The Environment and Breast Cancer: What’s the Connection?
Breast cancer is the leading type of cancer in women in the United States, and the leading cause of death in women between their late thirties and early fifties.* Breast cancer incidence rates continue to rise worldwide, with the highest risk in industrialized western countries.
Studies that show increased risk for women who move from low-incidence regions to high-incidence countries, like the United States, point to something about the way we live in industrial societies.
“It was overwhelming to know how many chemicals they found in my house…I’ve made really conscious efforts to eliminate so many things — my lawn, everything on the food that I eat… I’ve made so many…changes…and to know that even so many years after my diagnosis, to know that I’m still being exposed. It’s overwhelming.”
–participant in the Silent Spring Institute’s Household Exposure Study
It is estimated that only 10% of women who develop breast cancer have a high-risk inherited gene that increases their susceptibility. Identifying additional non-inherited factors is critical, because it will tell us ways to reduce risk.

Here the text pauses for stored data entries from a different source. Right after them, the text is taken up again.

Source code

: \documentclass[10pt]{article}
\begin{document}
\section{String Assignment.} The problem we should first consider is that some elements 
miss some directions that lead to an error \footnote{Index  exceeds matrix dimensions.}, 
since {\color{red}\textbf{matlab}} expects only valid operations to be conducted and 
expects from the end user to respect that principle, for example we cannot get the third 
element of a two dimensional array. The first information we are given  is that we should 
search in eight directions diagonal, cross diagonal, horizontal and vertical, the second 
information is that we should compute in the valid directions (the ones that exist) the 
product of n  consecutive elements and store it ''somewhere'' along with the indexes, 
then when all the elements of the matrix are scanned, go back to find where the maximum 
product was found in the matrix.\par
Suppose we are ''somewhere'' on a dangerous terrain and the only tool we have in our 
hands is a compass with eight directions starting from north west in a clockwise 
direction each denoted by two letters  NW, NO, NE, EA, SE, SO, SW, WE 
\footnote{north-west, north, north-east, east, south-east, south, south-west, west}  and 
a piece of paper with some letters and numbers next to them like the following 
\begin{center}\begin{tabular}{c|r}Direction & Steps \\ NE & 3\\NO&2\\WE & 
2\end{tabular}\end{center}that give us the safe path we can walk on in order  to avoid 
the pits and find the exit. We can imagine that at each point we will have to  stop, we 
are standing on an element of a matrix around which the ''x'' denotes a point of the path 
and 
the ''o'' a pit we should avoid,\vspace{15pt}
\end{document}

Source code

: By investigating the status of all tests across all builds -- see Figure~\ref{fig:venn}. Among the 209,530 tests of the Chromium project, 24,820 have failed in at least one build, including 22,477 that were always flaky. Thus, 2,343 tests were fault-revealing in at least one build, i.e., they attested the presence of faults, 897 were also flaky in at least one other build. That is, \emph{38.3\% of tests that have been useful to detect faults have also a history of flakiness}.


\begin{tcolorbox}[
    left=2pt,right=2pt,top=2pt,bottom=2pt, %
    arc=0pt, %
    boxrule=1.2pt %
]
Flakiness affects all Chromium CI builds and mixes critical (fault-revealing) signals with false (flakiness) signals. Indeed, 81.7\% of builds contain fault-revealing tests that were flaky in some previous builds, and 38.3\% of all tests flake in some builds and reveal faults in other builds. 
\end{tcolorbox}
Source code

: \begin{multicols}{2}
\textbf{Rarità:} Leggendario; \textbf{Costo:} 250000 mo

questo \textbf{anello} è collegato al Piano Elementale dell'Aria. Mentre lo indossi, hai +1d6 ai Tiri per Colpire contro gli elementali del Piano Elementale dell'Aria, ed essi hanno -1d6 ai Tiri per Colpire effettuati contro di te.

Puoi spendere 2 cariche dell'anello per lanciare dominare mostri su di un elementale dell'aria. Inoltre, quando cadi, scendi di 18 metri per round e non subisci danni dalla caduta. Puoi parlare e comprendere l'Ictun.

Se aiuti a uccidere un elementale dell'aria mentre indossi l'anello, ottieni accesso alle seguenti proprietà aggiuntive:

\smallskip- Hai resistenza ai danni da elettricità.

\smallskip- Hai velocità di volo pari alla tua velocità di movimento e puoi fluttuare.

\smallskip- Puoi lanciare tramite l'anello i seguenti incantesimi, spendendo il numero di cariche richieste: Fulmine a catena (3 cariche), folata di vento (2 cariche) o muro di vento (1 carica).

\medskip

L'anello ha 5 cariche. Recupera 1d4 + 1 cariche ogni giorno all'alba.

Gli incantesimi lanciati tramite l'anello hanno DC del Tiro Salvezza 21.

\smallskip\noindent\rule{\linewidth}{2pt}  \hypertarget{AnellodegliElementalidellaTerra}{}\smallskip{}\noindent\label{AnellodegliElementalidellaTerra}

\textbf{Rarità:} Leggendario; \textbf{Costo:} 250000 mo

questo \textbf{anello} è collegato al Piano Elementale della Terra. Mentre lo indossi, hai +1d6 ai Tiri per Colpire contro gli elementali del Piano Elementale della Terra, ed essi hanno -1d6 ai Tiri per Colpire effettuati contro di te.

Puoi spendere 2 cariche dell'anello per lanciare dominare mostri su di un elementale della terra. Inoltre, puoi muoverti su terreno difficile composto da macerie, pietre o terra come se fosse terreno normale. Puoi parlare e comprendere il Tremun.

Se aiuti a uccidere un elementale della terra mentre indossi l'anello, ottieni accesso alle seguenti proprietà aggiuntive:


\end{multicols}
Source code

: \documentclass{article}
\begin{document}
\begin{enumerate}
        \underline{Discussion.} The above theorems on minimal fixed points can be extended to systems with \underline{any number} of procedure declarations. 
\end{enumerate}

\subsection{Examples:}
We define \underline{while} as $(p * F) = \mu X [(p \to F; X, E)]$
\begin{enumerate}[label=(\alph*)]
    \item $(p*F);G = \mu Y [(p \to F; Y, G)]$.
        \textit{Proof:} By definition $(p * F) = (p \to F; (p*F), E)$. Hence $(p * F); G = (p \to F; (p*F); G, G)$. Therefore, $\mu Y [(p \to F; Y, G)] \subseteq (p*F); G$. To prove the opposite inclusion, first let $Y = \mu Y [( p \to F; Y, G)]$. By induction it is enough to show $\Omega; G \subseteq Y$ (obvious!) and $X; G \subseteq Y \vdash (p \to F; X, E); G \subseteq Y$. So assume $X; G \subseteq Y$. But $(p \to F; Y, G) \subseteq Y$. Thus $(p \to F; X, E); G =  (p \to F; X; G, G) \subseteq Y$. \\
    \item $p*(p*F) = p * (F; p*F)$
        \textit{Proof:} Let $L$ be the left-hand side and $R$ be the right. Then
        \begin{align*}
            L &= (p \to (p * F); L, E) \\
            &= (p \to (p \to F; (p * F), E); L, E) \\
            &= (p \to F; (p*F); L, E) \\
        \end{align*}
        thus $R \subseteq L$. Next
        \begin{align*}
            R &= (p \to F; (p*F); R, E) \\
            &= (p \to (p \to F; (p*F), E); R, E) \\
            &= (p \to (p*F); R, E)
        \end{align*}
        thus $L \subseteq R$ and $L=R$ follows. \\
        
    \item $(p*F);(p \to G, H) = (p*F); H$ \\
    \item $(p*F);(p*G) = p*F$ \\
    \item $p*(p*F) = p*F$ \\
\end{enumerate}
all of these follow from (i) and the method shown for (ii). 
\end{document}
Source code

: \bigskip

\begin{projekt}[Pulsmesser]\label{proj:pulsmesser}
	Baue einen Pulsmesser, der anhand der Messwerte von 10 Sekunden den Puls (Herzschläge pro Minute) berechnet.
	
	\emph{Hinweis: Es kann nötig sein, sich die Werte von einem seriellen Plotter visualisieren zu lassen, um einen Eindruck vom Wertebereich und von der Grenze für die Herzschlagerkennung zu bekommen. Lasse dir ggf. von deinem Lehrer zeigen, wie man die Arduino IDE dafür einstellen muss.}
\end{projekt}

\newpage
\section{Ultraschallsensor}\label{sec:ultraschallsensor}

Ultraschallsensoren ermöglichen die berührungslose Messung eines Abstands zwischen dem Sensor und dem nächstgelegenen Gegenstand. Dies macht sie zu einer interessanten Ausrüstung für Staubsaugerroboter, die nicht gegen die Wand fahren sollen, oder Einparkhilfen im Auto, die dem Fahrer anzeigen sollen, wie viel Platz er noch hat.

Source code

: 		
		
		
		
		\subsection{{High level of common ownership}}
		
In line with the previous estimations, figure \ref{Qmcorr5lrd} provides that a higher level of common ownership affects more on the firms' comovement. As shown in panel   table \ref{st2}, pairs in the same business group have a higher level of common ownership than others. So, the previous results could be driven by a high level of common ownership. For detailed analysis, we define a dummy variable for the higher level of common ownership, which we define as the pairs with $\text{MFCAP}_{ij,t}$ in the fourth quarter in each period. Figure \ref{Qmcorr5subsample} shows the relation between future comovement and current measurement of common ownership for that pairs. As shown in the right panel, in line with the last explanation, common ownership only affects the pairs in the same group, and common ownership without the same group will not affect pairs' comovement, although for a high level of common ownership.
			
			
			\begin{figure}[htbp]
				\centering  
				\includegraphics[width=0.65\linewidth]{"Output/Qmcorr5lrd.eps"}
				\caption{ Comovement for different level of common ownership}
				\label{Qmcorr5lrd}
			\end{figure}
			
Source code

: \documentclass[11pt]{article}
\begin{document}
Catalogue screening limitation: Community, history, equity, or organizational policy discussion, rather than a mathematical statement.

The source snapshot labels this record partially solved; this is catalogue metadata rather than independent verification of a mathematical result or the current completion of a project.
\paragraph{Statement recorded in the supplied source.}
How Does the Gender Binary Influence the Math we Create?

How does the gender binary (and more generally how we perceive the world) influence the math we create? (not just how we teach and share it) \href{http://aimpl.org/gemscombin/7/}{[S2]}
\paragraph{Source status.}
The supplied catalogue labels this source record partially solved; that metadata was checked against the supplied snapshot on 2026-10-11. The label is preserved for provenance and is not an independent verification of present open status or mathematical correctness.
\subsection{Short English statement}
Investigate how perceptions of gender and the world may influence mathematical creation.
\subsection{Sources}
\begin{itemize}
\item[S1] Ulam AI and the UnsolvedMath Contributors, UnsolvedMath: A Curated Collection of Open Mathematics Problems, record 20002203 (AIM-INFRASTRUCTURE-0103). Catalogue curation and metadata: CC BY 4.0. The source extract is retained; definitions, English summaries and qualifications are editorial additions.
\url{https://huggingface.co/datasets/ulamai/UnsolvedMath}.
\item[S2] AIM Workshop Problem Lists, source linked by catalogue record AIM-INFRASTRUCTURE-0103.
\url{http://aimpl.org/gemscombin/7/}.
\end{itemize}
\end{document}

Although the exact mechanisms are not fully understood, laboratory research shows that chemicals may contribute to breast cancer risk by damaging DNA, promoting tumor growth, or increasing susceptibility by altering how mammary glands develop.
Testing chemicals in animals is currently the primary way of identifying chemicals that might cause cancer in humans. To date, studies on animals have found 216 chemicals that cause mammary gland tumors. Exposure to these chemicals is widespread since they are commonly found in people’s bodies and in the environment, including homes.
Sources of mammary carcinogens include
- vehicle exhaust
- air pollution
- tobacco smoke
“I never thought about buying a car as anything to do with breast cancer. Knowing that the auto exhaust contains mammary carcinogens puts fuel efficiency in a whole new light. ”
~breast cancer activist
Most of the chemicals people are exposed to have never been tested for cancer risk, so improved and expanding testing of chemicals is essential.
Many of the established risk factors for breast cancer – such as a woman’s reproductive history and hormone replacement therapy use – are related to a woman’s lifetime exposure to estrogen; so it is important to investigate the effects of chemicals in the environment that may behave like estrogen.
Cell studies have identified a group of chemicals, known as endocrine disrupting compounds (EDCs), which can mimic or block hormones, and are thought to affect breast cancer risk.
EDCs are found in
- some plastics
- and cosmetics, among other sources.
Recent studies on humans have strengthened the evidence that environmental pollutants affect breast cancer risk.
Studies have shown that women with both high exposure to PCBs (polychlorinated byphenols – banned chemicals previously used in electrical equipment and other products) and a genetic variation that affects how their bodies process chemicals have about three times higher breast cancer risk than women who don’t have this combination of factors.
Several recent studies also found that breast cancer risk increases with exposure to polycyclic aromatic hydrocarbons (PAHs), which are in:
- air pollution from vehicle exhaust and combustion
- tobacco smoke
- and grilled or smoked food.
A recent study found a link between young girls’ exposure to DDT – a banned pesticide – and development of breast cancer later in life. This highlights increased vulnerability to the effects of these chemicals when exposure occurs early in life.